__EXERCISE REQUIREMENTS__
Restate the records that follow word for word; no pictures should appear.

__Collected data__
..............................
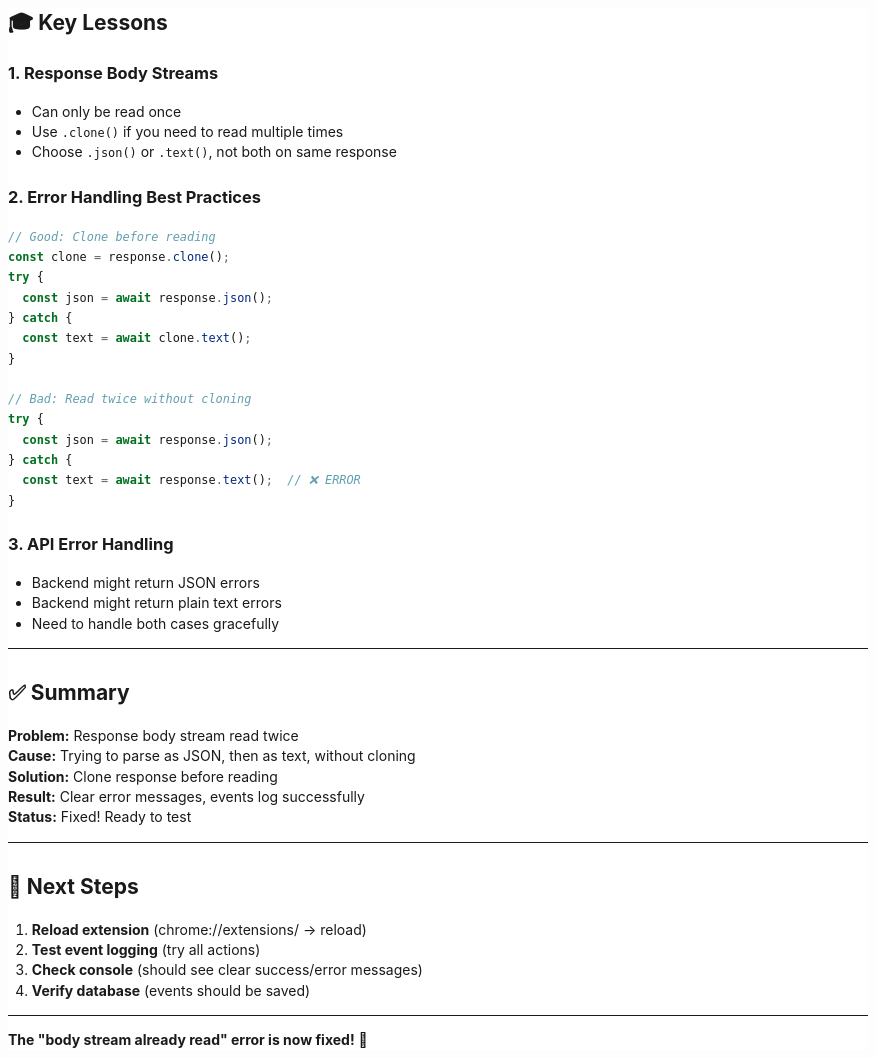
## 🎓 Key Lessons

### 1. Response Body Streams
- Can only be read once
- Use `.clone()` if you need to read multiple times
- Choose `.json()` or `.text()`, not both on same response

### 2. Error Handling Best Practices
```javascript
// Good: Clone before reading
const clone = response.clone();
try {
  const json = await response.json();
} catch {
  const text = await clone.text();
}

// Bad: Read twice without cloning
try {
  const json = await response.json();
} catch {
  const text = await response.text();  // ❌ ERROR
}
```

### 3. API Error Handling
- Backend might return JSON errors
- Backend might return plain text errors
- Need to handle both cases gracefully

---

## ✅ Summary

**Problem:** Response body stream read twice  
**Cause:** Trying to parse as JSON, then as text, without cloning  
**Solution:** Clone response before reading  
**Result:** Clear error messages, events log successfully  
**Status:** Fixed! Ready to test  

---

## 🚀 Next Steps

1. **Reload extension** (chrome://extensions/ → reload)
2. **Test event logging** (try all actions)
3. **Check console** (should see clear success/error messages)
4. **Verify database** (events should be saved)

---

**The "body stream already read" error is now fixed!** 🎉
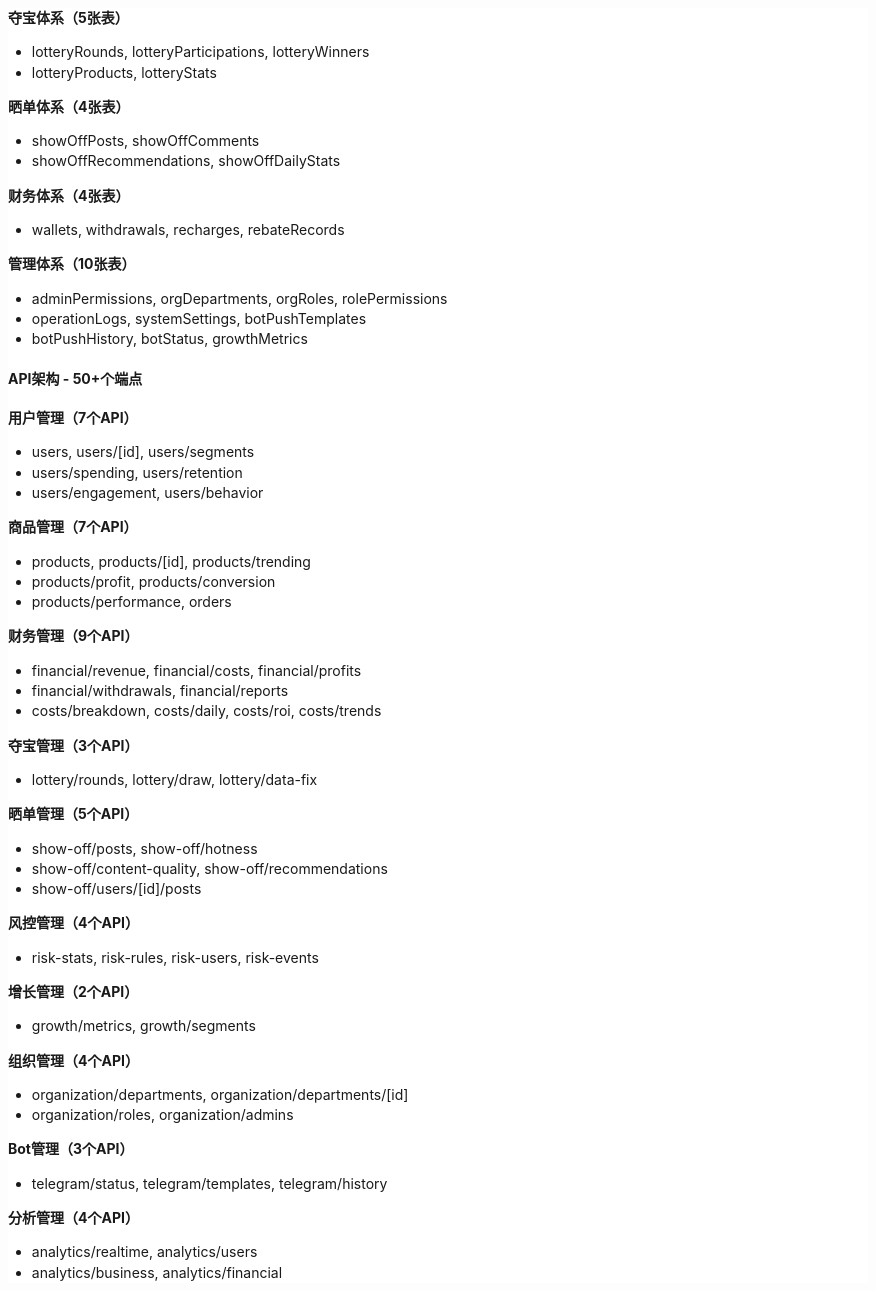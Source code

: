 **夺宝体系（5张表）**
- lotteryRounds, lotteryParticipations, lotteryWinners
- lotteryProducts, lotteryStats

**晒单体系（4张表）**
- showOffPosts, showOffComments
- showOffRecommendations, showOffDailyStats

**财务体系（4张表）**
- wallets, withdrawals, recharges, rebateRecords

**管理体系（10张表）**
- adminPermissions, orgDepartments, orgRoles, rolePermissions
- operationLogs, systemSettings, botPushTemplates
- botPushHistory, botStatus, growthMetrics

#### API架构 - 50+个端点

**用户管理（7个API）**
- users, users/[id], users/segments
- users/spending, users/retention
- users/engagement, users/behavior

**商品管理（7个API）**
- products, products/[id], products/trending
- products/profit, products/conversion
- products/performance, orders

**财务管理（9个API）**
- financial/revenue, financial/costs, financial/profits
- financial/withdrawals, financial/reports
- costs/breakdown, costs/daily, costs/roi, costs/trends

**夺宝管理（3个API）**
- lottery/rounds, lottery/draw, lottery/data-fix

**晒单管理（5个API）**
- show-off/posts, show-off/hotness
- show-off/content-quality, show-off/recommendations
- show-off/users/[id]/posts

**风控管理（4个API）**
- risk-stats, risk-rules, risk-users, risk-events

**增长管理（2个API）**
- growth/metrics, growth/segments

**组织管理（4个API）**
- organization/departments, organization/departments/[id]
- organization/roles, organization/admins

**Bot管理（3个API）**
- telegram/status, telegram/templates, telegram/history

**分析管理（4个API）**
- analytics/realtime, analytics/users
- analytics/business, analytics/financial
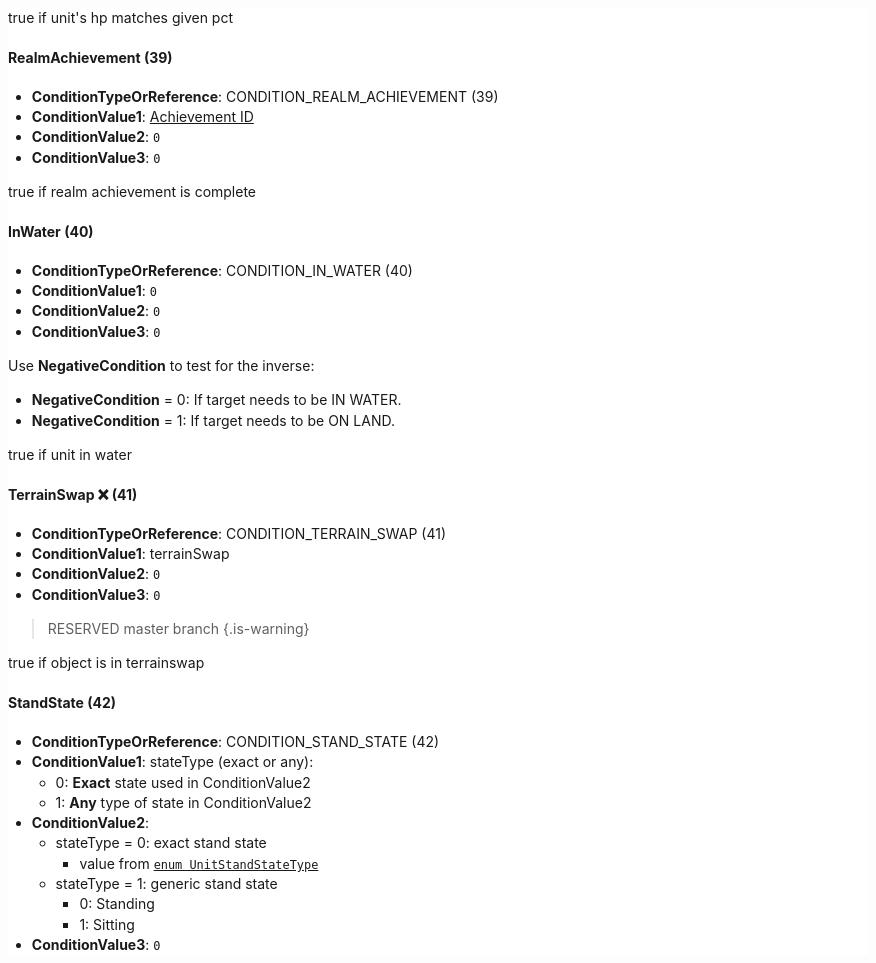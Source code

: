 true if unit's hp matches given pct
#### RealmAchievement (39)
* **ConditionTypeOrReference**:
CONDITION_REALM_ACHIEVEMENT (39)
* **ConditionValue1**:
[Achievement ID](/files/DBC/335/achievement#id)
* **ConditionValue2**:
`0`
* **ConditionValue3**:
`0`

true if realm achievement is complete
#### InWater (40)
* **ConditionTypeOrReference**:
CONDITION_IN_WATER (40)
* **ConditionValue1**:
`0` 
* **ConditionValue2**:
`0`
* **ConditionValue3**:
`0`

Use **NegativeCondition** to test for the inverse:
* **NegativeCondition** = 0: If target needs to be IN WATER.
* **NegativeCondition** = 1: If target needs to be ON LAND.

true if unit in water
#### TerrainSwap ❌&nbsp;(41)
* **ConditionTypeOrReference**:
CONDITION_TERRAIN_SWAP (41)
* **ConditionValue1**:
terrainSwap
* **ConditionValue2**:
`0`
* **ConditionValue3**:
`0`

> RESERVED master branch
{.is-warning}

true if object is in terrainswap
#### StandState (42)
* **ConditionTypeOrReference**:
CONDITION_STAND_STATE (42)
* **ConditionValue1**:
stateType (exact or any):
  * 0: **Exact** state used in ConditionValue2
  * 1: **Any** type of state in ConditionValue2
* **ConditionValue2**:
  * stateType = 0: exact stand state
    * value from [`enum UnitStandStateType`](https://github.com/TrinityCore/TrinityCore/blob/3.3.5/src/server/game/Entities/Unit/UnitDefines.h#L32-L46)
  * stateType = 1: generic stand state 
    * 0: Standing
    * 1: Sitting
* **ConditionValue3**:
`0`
..............................
__ANSWER FOR THIS EXERCISE__
## 🎓 Key Lessons

### 1. Response Body Streams
- Can only be read once
- Use `.clone()` if you need to read multiple times
- Choose `.json()` or `.text()`, not both on same response

### 2. Error Handling Best Practices
```javascript
// Good: Clone before reading
const clone = response.clone();
try {
  const json = await response.json();
} catch {
  const text = await clone.text();
}

// Bad: Read twice without cloning
try {
  const json = await response.json();
} catch {
  const text = await response.text();  // ❌ ERROR
}
```

### 3. API Error Handling
- Backend might return JSON errors
- Backend might return plain text errors
- Need to handle both cases gracefully

---

## ✅ Summary

**Problem:** Response body stream read twice  
**Cause:** Trying to parse as JSON, then as text, without cloning  
**Solution:** Clone response before reading  
**Result:** Clear error messages, events log successfully  
**Status:** Fixed! Ready to test  

---

## 🚀 Next Steps

1. **Reload extension** (chrome://extensions/ → reload)
2. **Test event logging** (try all actions)
3. **Check console** (should see clear success/error messages)
4. **Verify database** (events should be saved)

---

**The "body stream already read" error is now fixed!** 🎉
Source code

: **夺宝体系（5张表）**
- lotteryRounds, lotteryParticipations, lotteryWinners
- lotteryProducts, lotteryStats

**晒单体系（4张表）**
- showOffPosts, showOffComments
- showOffRecommendations, showOffDailyStats

**财务体系（4张表）**
- wallets, withdrawals, recharges, rebateRecords

**管理体系（10张表）**
- adminPermissions, orgDepartments, orgRoles, rolePermissions
- operationLogs, systemSettings, botPushTemplates
- botPushHistory, botStatus, growthMetrics

#### API架构 - 50+个端点

**用户管理（7个API）**
- users, users/[id], users/segments
- users/spending, users/retention
- users/engagement, users/behavior

**商品管理（7个API）**
- products, products/[id], products/trending
- products/profit, products/conversion
- products/performance, orders

**财务管理（9个API）**
- financial/revenue, financial/costs, financial/profits
- financial/withdrawals, financial/reports
- costs/breakdown, costs/daily, costs/roi, costs/trends

**夺宝管理（3个API）**
- lottery/rounds, lottery/draw, lottery/data-fix

**晒单管理（5个API）**
- show-off/posts, show-off/hotness
- show-off/content-quality, show-off/recommendations
- show-off/users/[id]/posts

**风控管理（4个API）**
- risk-stats, risk-rules, risk-users, risk-events

**增长管理（2个API）**
- growth/metrics, growth/segments

**组织管理（4个API）**
- organization/departments, organization/departments/[id]
- organization/roles, organization/admins

**Bot管理（3个API）**
- telegram/status, telegram/templates, telegram/history

**分析管理（4个API）**
- analytics/realtime, analytics/users
- analytics/business, analytics/financial
Source code

: true if unit's hp matches given pct
#### RealmAchievement (39)
* **ConditionTypeOrReference**:
CONDITION_REALM_ACHIEVEMENT (39)
* **ConditionValue1**:
[Achievement ID](/files/DBC/335/achievement#id)
* **ConditionValue2**:
`0`
* **ConditionValue3**:
`0`

true if realm achievement is complete
#### InWater (40)
* **ConditionTypeOrReference**:
CONDITION_IN_WATER (40)
* **ConditionValue1**:
`0` 
* **ConditionValue2**:
`0`
* **ConditionValue3**:
`0`

Use **NegativeCondition** to test for the inverse:
* **NegativeCondition** = 0: If target needs to be IN WATER.
* **NegativeCondition** = 1: If target needs to be ON LAND.

true if unit in water
#### TerrainSwap ❌&nbsp;(41)
* **ConditionTypeOrReference**:
CONDITION_TERRAIN_SWAP (41)
* **ConditionValue1**:
terrainSwap
* **ConditionValue2**:
`0`
* **ConditionValue3**:
`0`

> RESERVED master branch
{.is-warning}

true if object is in terrainswap
#### StandState (42)
* **ConditionTypeOrReference**:
CONDITION_STAND_STATE (42)
* **ConditionValue1**:
stateType (exact or any):
  * 0: **Exact** state used in ConditionValue2
  * 1: **Any** type of state in ConditionValue2
* **ConditionValue2**:
  * stateType = 0: exact stand state
    * value from [`enum UnitStandStateType`](https://github.com/TrinityCore/TrinityCore/blob/3.3.5/src/server/game/Entities/Unit/UnitDefines.h#L32-L46)
  * stateType = 1: generic stand state 
    * 0: Standing
    * 1: Sitting
* **ConditionValue3**:
`0`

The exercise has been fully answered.